Deadline: 30-Apr-21
The University of Georgia Research Foundation (UGARF) has funding from the US Department of State Office to Monitor and Combat Trafficking (J/TIP) to estimate and reduce the prevalence of sex trafficking in the West African country of Senegal.
The grant is managed by the African Programming and Research Initiative to End Slavery (APRIES), a consortium of researchers from the University of Georgia (USA) and University of Liverpool (United Kingdom), in research partnership with Kantar. APRIES uses a collective impact approach in all its work – including research, programming, monitoring, and evaluation.
Goals
The goals of the project are to:
- Collect, analyze, and establish robust baseline data on the prevalence of sex trafficking of adolescent girls and young women aged 16 to 21 in Kédougou region hotspots.

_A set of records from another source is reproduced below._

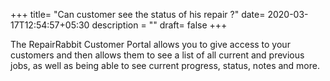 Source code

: +++
title= "Can customer see the status of his repair ?"
date= 2020-03-17T12:54:57+05:30
description = ""
draft= false
+++



The RepairRabbit Customer Portal allows you to give access to your customers and then allows them to see a list of all current and previous jobs, as well as being able to see current progress, status, notes and more. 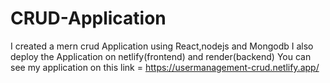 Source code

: # CRUD-Application
I created a mern crud Application using React,nodejs and Mongodb
I also deploy the Application on netlify(frontend) and render(backend) 
You can see my application on this link = https://usermanagement-crud.netlify.app/
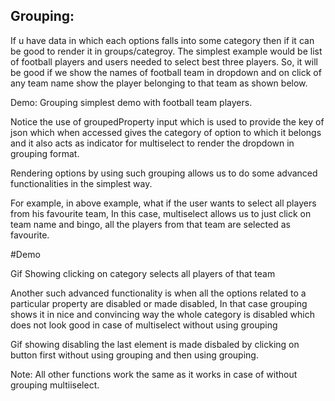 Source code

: ## Grouping:

If u have data in which each options falls into some category then if it can be good to render it in groups/categroy. The simplest example would be list of football players and users needed to select best three players. So, it will be good if we show the names of football team in dropdown and on click of any team name show the player belonging to that team as shown below.

Demo: Grouping simplest demo with football team players.

Notice the use of groupedProperty input which is used to provide the key of json which when accessed gives the category of option to which it belongs and it also acts as indicator for multiselect to render the dropdown in grouping format.

Rendering options by using such grouping allows us to do some advanced functionalities in the simplest way.

For example, in above example, what if the user wants to select all players from his favourite team, In this case, multiselect allows us to just click on team name and bingo, all the players from that team are selected as favourite.

#Demo

<ms-grouping></ms-grouping>

<code-tabs>
  <code-pane title="app/grouping.component.ts" path="grouping/src/app/grouping.component.ts"></code-pane>
  <code-pane title="app/grouping.component.html" path="grouping/src/app/grouping.component.html"></code-pane>
</code-tabs>

Gif Showing clicking on category selects all players of that team

Another such advanced functionality is when all the options related to a particular property are disabled or made disabled, In that case grouping shows it in nice and convincing way the whole category is disabled which does not look good in case of multiselect without using grouping

Gif showing disabling the last element is made disbaled by clicking on button first without using grouping and then using grouping.

Note: All other functions work the same as it works in case of without grouping multiiselect.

- Enhance the quality and scope of our implementing partners’ anti sex trafficking operations resulting in a measurable reduction in baseline reporting in target communities and an increase in number of victims served from baseline by April 2024.
The impactful program(s) will respond to identified service and policy gaps that APRIES will discuss with the successful applicants. These might include strengthening anti-trafficking policies and laws, community education and sensitization in the area of sex trafficking, provision of evidence-informed psychosocial and workforce training for survivors of trafficking, evidence-informed reintegration programs, or programs that increase the identification of vulnerable persons or victims of sex trafficking.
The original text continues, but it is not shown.